Chapitre 4

Kyle se rappelait le jour où il avait appris que Heather attendait Mary, leur premier enfant.

Il avait eu un choc. Ils partageaient depuis près d’un an un appartement à St. Jameston, en compagnie de quelques colonies de cafards. Kyle était en seconde année d’informatique et Heather venait d’entamer un cycle de psychologie, ils s’aimaient et voulaient continuer à vivre ensemble, mais ils savaient tous les deux qu’ils seraient obligés de passer leur doctorat ailleurs qu’à l’université de Toronto, bien que ce fût une excellente université, surnommée la « Harvard du Nord ». En effet, ce serait un plus, aux yeux de leurs futurs employeurs, qu’ils n’aient pas poursuivi les trois cycles dans la même institution.

Et voilà que Heather était enceinte.

Ils étaient tout à coup acculés à prendre des décisions graves.

Ils avaient pensé à l’avortement. Ils voulaient avoir des enfants, mais cette grossesse n’était vraiment pas prévue.

Cependant… y aurait-il vraiment un moment plus propice ? Sûrement pas quand ils termineraient leur maîtrise. Encore moins quand ils prépareraient leur doctorat.

Et puis, les salaires des professeurs auxiliaires étaient catastrophiques. Heather savait déjà qu’elle voulait être fonctionnaire. Quant à Kyle, qui ne supportait pas l’idée de travailler dans un état de stress permanent, il envisageait la même situation qu’elle, plutôt que le secteur de l’informatique commerciale, où l’on subissait une pression constante.

Et de toute façon ils ne seraient pas vraiment en sécurité avant que l’un des deux, au moins, ne touche un salaire.

Et à ce moment-là…

À ce moment-là, plus d’une décennie se serait écoulée, et Heather aurait atteint l’âge où une première grossesse deviendrait risquée.

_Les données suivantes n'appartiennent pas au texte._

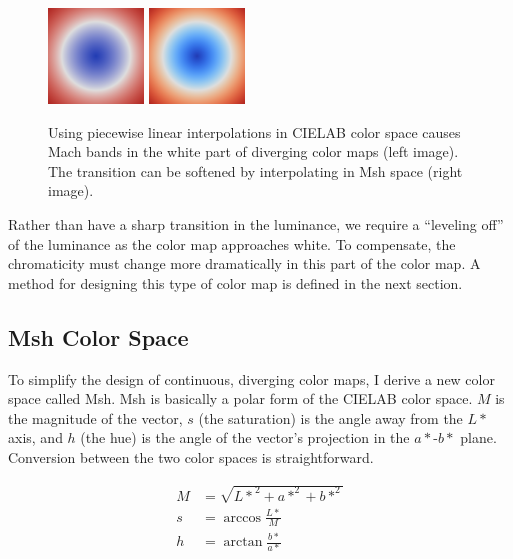 \documentclass{acmsiggraph}               %
\newcommand{\Lab}{CIELAB\xspace}
\newcommand{\Msh}{Msh\xspace}
\begin{document}
\begin{figure}
  \centering
  \includegraphics[width=1in]{images/Cool2WarmLabRadial}
  \qquad
  \includegraphics[width=1in]{images/Cool2WarmRadial}
  \caption{Using piecewise linear interpolations in \Lab color space causes
    Mach bands in the white part of diverging color maps (left image).  The
    transition can be softened by interpolating in \Msh space (right image).}
  \label{fig:LinearMachBands}
\end{figure}

Rather than have a sharp transition in the luminance, we require a
``leveling off'' of the luminance as the color map approaches white.  To
compensate, the chromaticity must change more dramatically in this part of
the color map.  A method for designing this type of color map is defined in
the next section.

\subsection{\Msh Color Space}
\label{sec:MshColorSpace}

To simplify the design of continuous, diverging color maps, I derive a new
color space called \Msh.  \Msh is basically a polar form of the \Lab color
space.  $M$ is the magnitude of the vector, $s$ (the saturation) is the
angle away from the $L*$ axis, and $h$ (the hue) is the angle of the
vector's projection in the $a*$-$b*$ plane.  Conversion between the two
color spaces is straightforward.

\begin{equation}
  \begin{split}
    M &= \sqrt{{L*}^2 + a*^2 + b*^2} \\
    s &= \arccos \frac{L*}{M} \\
    h &= \arctan \frac{b*}{a*}
  \end{split}
  \label{eqn:LabToMsh}
\end{equation}
\end{document}
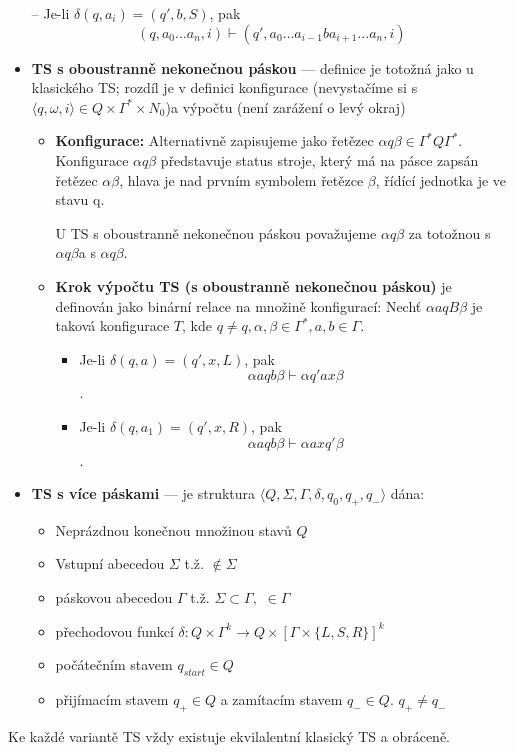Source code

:\documentclass[10pt,a4paper]{article}
\theoremstyle{note}
\begin{document}
\begin{itemize}
				-- Je-li $\delta(q, a_{i}) = (q', b, S)$, pak
					$$(q,a_{0} \dots a_{n}, i) \vdash (q', a_{0} \dots a_{i-1}ba_{i+1} \dots a_{n},i) $$
			\item \textbf{TS s oboustranně nekonečnou páskou} --- definice je totožná jako u klasického TS; rozdíl je v definici
			 konfigurace (nevystačíme si s $\langle q, \omega, i \rangle \in Q \times \Gamma^{*} \times N_{0}$)a výpočtu
			(není zarážení o levý okraj)
				\begin{itemize}
					\item \textbf{Konfigurace:} Alternativně zapisujeme jako řetězec
					 	$\alpha q\beta \in \Gamma^{*}Q\Gamma^{*}.$
						Konfigurace $\alpha q\beta$ představuje status stroje, který má na pásce zapsán řetězec
						$ \alpha\beta$,
						hlava	je nad prvním symbolem řetězce $\beta$, řídící jednotka je ve stavu q.

						U TS s oboustranně nekonečnou páskou považujeme $\alpha q\beta$ za totožnou s
						$\alpha q\beta$\textvisiblespace a s \textvisiblespace$\alpha q\beta$.
					\item \textbf{Krok výpočtu TS (s oboustranně nekonečnou páskou)} je definován jako binární
						relace na množině konfigurací: Nechť $\alpha aqB\beta$ je taková konfigurace $T$, kde
						$q \neq q, \alpha, \beta \in \Gamma^{*}, a,b \in \Gamma.$
						\begin{itemize}
							\item Je-li $\delta(q,a) = (q', x, L) $, pak  $$\alpha aqb\beta \vdash \alpha q'ax\beta$$.
							\item Je-li $\delta(q,a_{1}) = (q', x, R) $, pak
									$$\alpha aqb\beta \vdash \alpha axq'\beta$$.
						\end{itemize}
				\end{itemize}
					\item \textbf{TS s více páskami} --- je struktura $\langle Q, \Sigma, \Gamma, \delta, q_{0}, q_{+},
						q_{-} \rangle $ dána:
						\begin{itemize}
							\item Neprázdnou konečnou množinou stavů $Q$
							\item Vstupní abecedou  $\Sigma$ t.ž. \textvisiblespace $ \notin \Sigma$
							\item páskovou abecedou $\Gamma$ t.ž. $\Sigma \subset \Gamma,$ \textvisiblespace
								$\in  \Gamma $
							\item přechodovou funkcí $\delta : Q \times  \Gamma^{k} \rightarrow Q \times [ \Gamma
								\times \{L, S, R \} ]^{k}$
							\item počátečním stavem $q_{start} \in Q$
							\item přijímacím stavem $q_{+} \in Q $ a zamítacím stavem $q_{-}
								\in Q.$ $q_{+} \neq q_{-}$
						\end{itemize}

		\end{itemize}
		Ke každé variantě TS vždy existuje ekvilalentní klasický TS a obráceně.
\end{document}
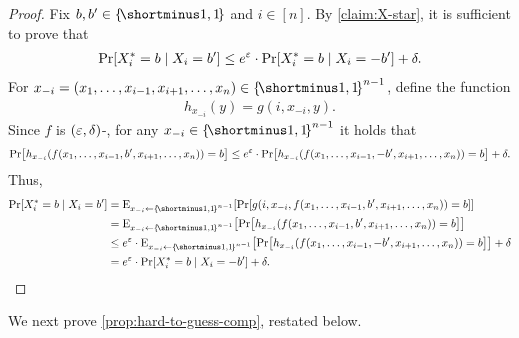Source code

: \begin{proposition}
    \propHardToGuessInf
\end{proposition}
\begin{proof}
    
    Fix $b,b' \in \oo$ and $i \in [n]$. By \cref{claim:X-star}, it is sufficient to prove that
    \begin{align}\label{eq:X_i^*-goal}
        \pr{X_i^* = b \mid X_i = b'} \leq e^{\eps}\cdot \pr{X_i^* = b \mid X_i = -b'} + \delta.
    \end{align}
    For $x_{-i} = (x_1,\ldots,x_{i-1},x_{i+1},\ldots,x_n) \in \oo^{n-1}$, define the function
    \begin{align*}
        h_{x_{-i}}(y) = g(i,x_{-i},y).
    \end{align*}
    Since $f$ is $(\varepsilon,\delta)$-\DP, for any $x_{-i} \in \oo^{n-1}$ it holds that
    \begin{align*}
        \pr{h_{x_{-i}}(f(x_1,\ldots,x_{i-1}, b', x_{i+1},\ldots,x_n)) = b} \leq e^{\eps}\cdot \pr{h_{x_{-i}}(f(x_1,\ldots,x_{i-1}, -b', x_{i+1},\ldots,x_n)) = b} + \delta.
    \end{align*}
    Thus,
    \begin{align*}
        \pr{X_i^* = b \mid X_i = b'}
        &= \eex{x_{-i} \la \oo^{n-1}}{\pr{g(i,x_{-i}, f(x_1,\ldots,x_{i-1}, b', x_{i+1},\ldots,x_n)) = b }}\\
        &= \eex{x_{-i} \la \oo^{n-1}}{\pr{h_{x_{-i}}(f(x_1,\ldots,x_{i-1}, b', x_{i+1},\ldots,x_n)) = b}}\\
        &\leq e^{\eps}\cdot \eex{x_{-i} \la \oo^{n-1}}{\pr{h_{x_{-i}}(f(x_1,\ldots,x_{i-1}, -b', x_{i+1},\ldots,x_n)) = b}} + \delta\\
        &= e^{\eps}\cdot\pr{X_i^* = b \mid X_i = -b'}+ \delta.
    \end{align*}
\end{proof}


We next prove \cref{prop:hard-to-guess-comp}, restated below.

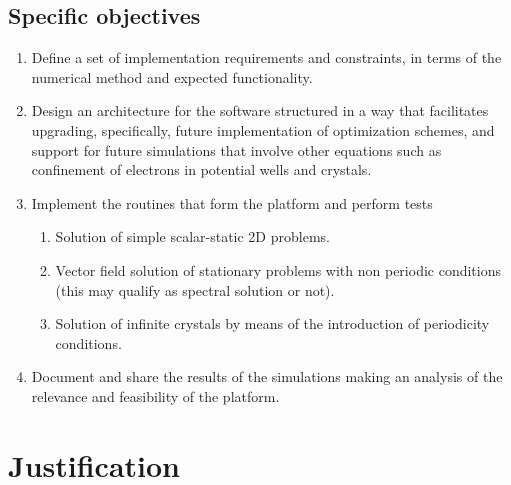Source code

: \subsection{Specific objectives}
\begin{enumerate}
\item Define a set of implementation requirements and constraints, in terms of the numerical method\remove[SEC]{,} and expected functionality.  
\item Design an architecture for the software structured in a way that facilitates upgrading, specifically, future implementation of optimization schemes, and support for future simulations that involve other equations such as confinement of electrons in potential wells and crystals.
\item Implement the routines that form the platform and perform tests   
	\begin{enumerate}
	\item Solution of simple scalar-static 2D problems.
	\item Vector field solution of stationary problems with non periodic conditions (this may qualify as spectral solution or not).
	\item Solution of infinite crystals by means of the introduction of periodicity conditions.
	\end{enumerate}

\item Document and share the results of the simulations making an analysis of the relevance and feasibility of the platform. 
\end{enumerate}

\section{Justification}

Il fallait choisir. Ils étaient à un tournant de leur vie où une décision s’imposait entre une direction à prendre ou une autre. Ils avaient fini par choisir de garder l’enfant. Une multitude de couples d’étudiants se trouvaient dans la même situation. Ce serait difficile sur le plan financier, et leur emploi du temps serait encore plus serré. Mais cela valait la peine. Ils en étaient convaincus. Kyle se souvenait parfaitement du cours qu’il suivait quand Heather lui avait annoncé la nouvelle. En un sens, la situation lui avait paru parfaitement appropriée à ce que venait de dire son professeur, M. Papineau, devant la douzaine d’étudiants du séminaire qui venaient d’entreprendre un long voyage à travers la science informatique.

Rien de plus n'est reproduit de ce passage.